Skin in the Game: Spike Lee nails ‘BlackKklansman’…

It could have been a dry history lesson or a case of 'wacky racists', but Spike Lee's latest could be heading for an Oscar...

It’s the early 1970s and Ron Stallworth (John David Washington) makes the fateful decision to join the Colorado Springs Police Department. He will be their first black police-officer and though the Powers-That-Be seem to actively discourage him, he’s determined to make a difference, even if it means starting in the filing room.  Later, given his skin-colour, he’s given the job of keeping tabs on ex-Black Panther leader Stokley Carmichael (Corey Hawkins) who is giving a talk at the university and whom they fear will stir up the crowds to further violence. Stallworth flirts with organiser Patrice (Laura Harrier) without revealing his undercover status but reports back to his bosses that while Carmichel’s zeal could be problematic, there’s no sign the crowds were anything but energised rather than inflamed.  Stallworth also decides to do some research on other agitants, namely the local order of the KKK and casually answers a newspaper advert offering a phone number for those interested in joining. Instead of receiving the obligatory bumph and literature, Stallworth suddenly finds himself on the phone with a recruiter and spots an opportunity to infiltrate the organisation.

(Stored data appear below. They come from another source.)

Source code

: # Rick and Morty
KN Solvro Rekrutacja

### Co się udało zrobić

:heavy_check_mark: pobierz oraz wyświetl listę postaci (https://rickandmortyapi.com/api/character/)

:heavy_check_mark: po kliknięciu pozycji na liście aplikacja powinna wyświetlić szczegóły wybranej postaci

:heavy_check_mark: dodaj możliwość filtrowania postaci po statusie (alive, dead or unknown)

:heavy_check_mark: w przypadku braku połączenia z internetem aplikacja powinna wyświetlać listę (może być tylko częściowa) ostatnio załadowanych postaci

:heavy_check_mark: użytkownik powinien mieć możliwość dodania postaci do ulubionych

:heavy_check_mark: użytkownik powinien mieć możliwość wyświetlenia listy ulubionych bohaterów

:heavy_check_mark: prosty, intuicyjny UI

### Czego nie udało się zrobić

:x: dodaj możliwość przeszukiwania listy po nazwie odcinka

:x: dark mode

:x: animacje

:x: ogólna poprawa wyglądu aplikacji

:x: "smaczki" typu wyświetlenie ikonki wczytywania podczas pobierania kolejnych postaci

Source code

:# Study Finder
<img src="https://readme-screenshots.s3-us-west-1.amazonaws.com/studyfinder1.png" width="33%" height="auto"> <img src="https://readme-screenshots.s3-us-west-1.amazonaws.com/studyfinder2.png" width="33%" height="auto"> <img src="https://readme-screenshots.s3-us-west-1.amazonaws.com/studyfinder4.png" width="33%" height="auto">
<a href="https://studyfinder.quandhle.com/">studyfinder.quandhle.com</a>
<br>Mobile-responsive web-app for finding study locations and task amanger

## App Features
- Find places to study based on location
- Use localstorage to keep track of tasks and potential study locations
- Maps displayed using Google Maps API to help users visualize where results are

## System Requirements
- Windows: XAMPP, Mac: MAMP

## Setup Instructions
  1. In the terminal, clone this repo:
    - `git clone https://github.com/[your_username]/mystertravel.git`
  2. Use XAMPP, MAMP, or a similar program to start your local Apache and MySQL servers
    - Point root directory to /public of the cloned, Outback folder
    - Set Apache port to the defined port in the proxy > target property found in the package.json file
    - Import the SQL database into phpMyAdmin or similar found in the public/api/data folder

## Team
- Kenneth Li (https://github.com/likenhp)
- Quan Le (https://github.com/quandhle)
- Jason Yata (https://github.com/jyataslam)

There’s one obvious problem – clearly he can never meet them face-to-face. A small team is put together with fellow officer Flip Zimmerman (Adam Driver) taking his place and name when that’s needed. But even as nefarious plans are uncovered and a visit by the Klan’s leader David Duke (Topher Grace) is scheduled, how long can the police-officers keep their complicated and audacious deception going?

 

Though a few fictitious elements are introduced to give the film a more traditional structure, it’s interesting to note that many of the essential events and beats of this captivating story (even the most unlikely) are actually true. Rookie police-officer Ron Stallworth really did infiltrate the Klan after casually answering an ad to get more information on them, he and his team really did play bait-and-switch with the local supremacists and Stallworth was ironically made Duke’s protection-officer during a local visit.

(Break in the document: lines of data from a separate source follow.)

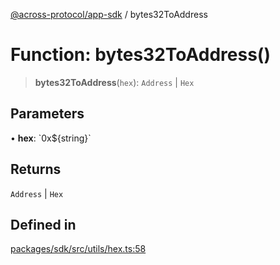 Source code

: [@across-protocol/app-sdk](../README.md) / bytes32ToAddress

# Function: bytes32ToAddress()

> **bytes32ToAddress**(`hex`): `Address` \| `Hex`

## Parameters

• **hex**: \`0x$\{string\}\`

## Returns

`Address` \| `Hex`

## Defined in

[packages/sdk/src/utils/hex.ts:58](https://github.com/across-protocol/toolkit/blob/d027d7c23e7230b7b5f439570f9efd60c1d715ce/packages/sdk/src/utils/hex.ts#L58)
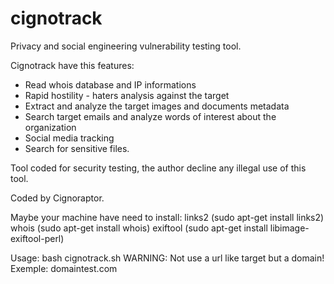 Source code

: # cignotrack

Privacy and social engineering vulnerability testing tool.

Cignotrack have this features:

- Read whois database and IP informations
- Rapid hostility - haters analysis against the target
- Extract and analyze the target images and documents metadata
- Search target emails and analyze words of interest about the organization
- Social media tracking
- Search for sensitive files.

Tool coded for security testing, the author decline any illegal use of this tool.

Coded by Cignoraptor.

Maybe your machine have need to install: 
links2 (sudo apt-get install links2) 
whois (sudo apt-get install whois)
exiftool (sudo apt-get install libimage-exiftool-perl)

Usage: bash cignotrack.sh   WARNING: Not use a url like target but a domain!
Exemple: domaintest.com

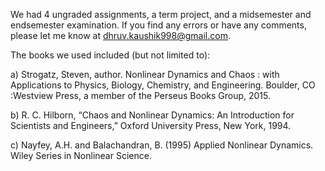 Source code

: We had 4 ungraded assignments, a term project, and a midsemester and endsemester examination. If you find any errors or have any comments, please let me know at dhruv.kaushik998@gmail.com.

The books we used included (but not limited to):

a) Strogatz, Steven, author. Nonlinear Dynamics and Chaos : with Applications to Physics, Biology, Chemistry, and Engineering. Boulder, CO :Westview Press, a member of the Perseus Books Group, 2015.

b) R. C. Hilborn, “Chaos and Nonlinear Dynamics: An Introduction for Scientists and Engineers,” Oxford University Press, New York, 1994.

c) Nayfey, A.H. and Balachandran, B. (1995) Applied Nonlinear Dynamics. Wiley Series in Nonlinear Science.
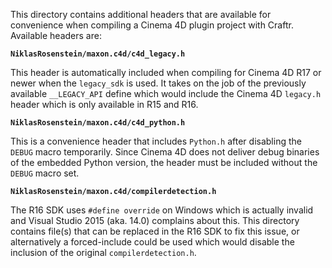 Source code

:This directory contains additional headers that are available for convenience
when compiling a Cinema 4D plugin project with Craftr. Available headers are:

__`NiklasRosenstein/maxon.c4d/c4d_legacy.h`__

This header is automatically included when compiling for Cinema 4D R17 or
newer when the `legacy_sdk` is used. It takes on the job of the previously
available `__LEGACY_API` define which would include the Cinema 4D `legacy.h`
header which is only available in R15 and R16.

__`NiklasRosenstein/maxon.c4d/c4d_python.h`__

This is a convenience header that includes `Python.h` after disabling the
`DEBUG` macro temporarily. Since Cinema 4D does not deliver debug binaries
of the embedded Python version, the header must be included without the
`DEBUG` macro set.

__`NiklasRosenstein/maxon.c4d/compilerdetection.h`__

The R16 SDK uses `#define override` on Windows which is actually invalid
and Visual Studio 2015 (aka. 14.0) complains about this. This directory
contains file(s) that can be replaced in the R16 SDK to fix this issue, or
alternatively a forced-include could be used which would disable the inclusion
of the original `compilerdetection.h`.
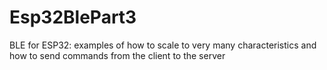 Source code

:# Esp32BlePart3
BLE for ESP32: examples of how to scale to very many characteristics and how to send commands from the client to the server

John David Washington, like his father Denzel, has immediate charisma, able to play the fun and more edgy aspects of the character and his predicament. Adam Driver puts away the dark side of the Force and portrays a Jewish cop forced to confront the bigotry of the KKK for the first time and becoming the ‘face’ of Stallworth when he has to meet the Klan in person. Topher Grace may have got his early breaks on That 1970s Show, but he’s long since proved he can diversify and his younger David Duke manages to pinpoint all the self-importance and arrogance of a mundane man playing at ‘Grand Wizard’ superiority.

Lee’s previous works (or ‘joints’) have been divisive. There’s no doubts about his talents as a film-maker but his subject-matter has sometimes been perceived as being made for specific (and often neglected) audiences rather than the entire mainstream, highlighting under-represented minorities or pivoting around subjects that would appeal that way.  Blackkklansman feels like a deliberate – and largely successful – effort to tackle a similar throughline of subject but in a way that brings in mainstream audiences as well. And while not perfect, the result is a quite masterful mix of needed ingredients.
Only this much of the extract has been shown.